A: According to the regulations in paragraph 1, Article 9 of the Regulations Governing the Use of Uniform Invoices, business entities recording errors in uniform invoices shall reissue new uniform invoices. The business entities shall indicate the word “nullified” on the receipt copy and the tax deduction copy of the uniform invoice containing the error and attach said copies onto the retention copy; if issuing electronic uniform invoices, the printed certification copy shall be recovered; and a remark on the matter shall be clearly made on the uniform invoice breakdown statement for the term.

Q:
How the business entities handle the blank and unused cash register uniform invoices that have not been used?
A:
For blank and unused cash register uniform invoices that have not been used, the business entity, except those filing via the electronic media and internet, shall submit a list of Blank and Unused Cash Register Uniform Invoices for disposal on a prescribed form to the competent authority when filing for the amount of sale in each term together with the business tax return. The business entity shall dispose of the aforesaid blank invoices before 24th of the month filing for the business tax return. If deemed necessary, the competent authority may dispatch personnel to supervise the disposal of blank invoices.

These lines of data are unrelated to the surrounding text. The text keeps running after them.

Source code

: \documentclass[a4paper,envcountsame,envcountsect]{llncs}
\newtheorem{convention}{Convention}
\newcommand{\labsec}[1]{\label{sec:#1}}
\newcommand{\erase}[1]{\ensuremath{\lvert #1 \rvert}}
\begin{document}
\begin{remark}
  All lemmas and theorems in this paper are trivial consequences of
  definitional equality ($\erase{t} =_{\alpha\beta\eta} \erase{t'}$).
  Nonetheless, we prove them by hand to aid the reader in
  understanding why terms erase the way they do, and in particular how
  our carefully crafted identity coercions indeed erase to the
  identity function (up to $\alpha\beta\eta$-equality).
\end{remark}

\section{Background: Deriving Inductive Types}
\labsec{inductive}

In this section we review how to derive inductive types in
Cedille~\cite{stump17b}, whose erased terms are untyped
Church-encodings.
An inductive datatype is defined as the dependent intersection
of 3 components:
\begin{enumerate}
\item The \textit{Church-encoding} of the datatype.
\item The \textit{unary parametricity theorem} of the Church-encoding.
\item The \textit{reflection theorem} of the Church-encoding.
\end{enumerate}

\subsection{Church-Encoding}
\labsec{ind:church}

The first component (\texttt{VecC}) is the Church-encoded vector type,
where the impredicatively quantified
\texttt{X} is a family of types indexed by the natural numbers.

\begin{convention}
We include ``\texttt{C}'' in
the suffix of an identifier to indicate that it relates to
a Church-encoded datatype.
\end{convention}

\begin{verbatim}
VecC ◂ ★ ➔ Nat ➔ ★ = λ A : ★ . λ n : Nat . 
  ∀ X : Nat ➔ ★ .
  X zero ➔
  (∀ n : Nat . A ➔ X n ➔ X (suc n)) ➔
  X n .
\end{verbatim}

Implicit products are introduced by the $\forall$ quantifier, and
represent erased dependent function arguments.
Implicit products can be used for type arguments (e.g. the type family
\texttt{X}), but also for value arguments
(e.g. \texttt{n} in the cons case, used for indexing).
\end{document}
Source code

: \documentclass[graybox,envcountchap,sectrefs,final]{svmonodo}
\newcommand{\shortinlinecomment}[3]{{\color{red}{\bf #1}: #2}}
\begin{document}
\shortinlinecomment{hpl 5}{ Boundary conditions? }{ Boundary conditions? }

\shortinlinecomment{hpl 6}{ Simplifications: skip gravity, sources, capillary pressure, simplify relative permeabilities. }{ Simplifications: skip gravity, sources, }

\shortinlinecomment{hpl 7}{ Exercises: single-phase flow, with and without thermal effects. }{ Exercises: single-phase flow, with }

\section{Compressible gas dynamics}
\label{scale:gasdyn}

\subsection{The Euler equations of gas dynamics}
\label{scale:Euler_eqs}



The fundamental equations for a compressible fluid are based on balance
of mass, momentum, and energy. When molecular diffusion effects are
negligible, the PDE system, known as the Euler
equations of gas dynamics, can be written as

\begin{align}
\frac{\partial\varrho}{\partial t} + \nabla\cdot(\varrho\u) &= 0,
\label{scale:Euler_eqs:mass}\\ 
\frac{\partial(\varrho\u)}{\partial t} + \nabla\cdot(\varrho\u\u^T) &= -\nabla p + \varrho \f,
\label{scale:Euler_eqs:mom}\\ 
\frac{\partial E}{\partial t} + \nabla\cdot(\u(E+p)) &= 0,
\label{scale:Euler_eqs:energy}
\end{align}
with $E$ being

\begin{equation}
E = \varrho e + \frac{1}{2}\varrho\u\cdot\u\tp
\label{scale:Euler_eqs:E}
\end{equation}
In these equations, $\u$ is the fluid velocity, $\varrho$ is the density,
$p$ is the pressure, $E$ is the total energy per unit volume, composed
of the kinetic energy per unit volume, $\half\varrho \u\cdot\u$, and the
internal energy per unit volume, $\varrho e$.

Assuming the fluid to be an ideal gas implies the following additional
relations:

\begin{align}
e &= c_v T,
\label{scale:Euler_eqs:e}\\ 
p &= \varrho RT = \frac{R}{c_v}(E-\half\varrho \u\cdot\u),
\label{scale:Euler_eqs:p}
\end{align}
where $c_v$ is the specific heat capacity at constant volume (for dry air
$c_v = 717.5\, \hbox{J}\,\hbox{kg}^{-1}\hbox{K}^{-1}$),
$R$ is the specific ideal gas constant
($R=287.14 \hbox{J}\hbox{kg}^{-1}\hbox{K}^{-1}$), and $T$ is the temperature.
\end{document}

If the business entity has difficulty to dispose of the aforesaid blank invoices, the blank and unused cash register uniform invoices shall be submitted for the period to the competent authority for disposal at the time of filing the tax return.

Q:
The Taiwan business entities received the uniform invoice record stub, does they applicable to the Regulations of Uniform Invoice Award?
A:
The uniform invoice award is to encourage the consumers to obtain uniform invoices during the purchases of goods in order to prevent the tax evasion of the business entities. The uniform invoice obtained by the business entities is not within the scope of encouragement and it is not applicable to the Regulations of Uniform Invoice Award.

Q:
Could the business entities issue a combined uniform invoice for the month at the end of each month?
A:
Business entities meeting the following requirements, shall submit along with the application a directory containing the names, addresses, and uniform serial numbers of all the business entity purchasers to the local competent tax authority, may issue a combined uniform invoice for the month at the end of each month for the goods or services sold to other business entities, provided an application has been previously filed and an approval has been granted by the local competent tax authority:
1.
Business entities with no records of past due business tax or business income tax payments and/or fines which have been confirmed.
2. Business entities having filed CPA-certified business income tax returns or filed business income tax returns on the “Blue Form” as required by the tax authority in the preceding two years.

Q:
The company handle the merger according to the Business Mergers and Acquisitions Act, does the transfer of commodities or labor service of the dissolved company, the surviving company or the newly incorporated company require to issue a uniform invoice?
A:
1.
The company handle the merger according to the Business Mergers and Acquisitions Act, according to Subparagraph 4, Paragraph 1, Articles No.39 of the Business Mergers and Acquisitions Act, the transfer of commodities or labor service of the dissolved company, the surviving company or the newly incorporated company are not belong to the scope of business tax, therefore the dissolved company does not need to issue the uniform invoice.
2. The tax overpaid by the dissolved company for offsetting the tax payable, according to the Paragraph 1, Articles No.39 of the Value-added and Non-value-added Business Tax Act and the Articles No.5 of the Enforcement Rules of the Tax Collection Act, if there is any tax refundable to it prior to such merger, the surviving or newly incorporated profit-seeking enterprise after the merger shall be entitled to receive such refundable tax.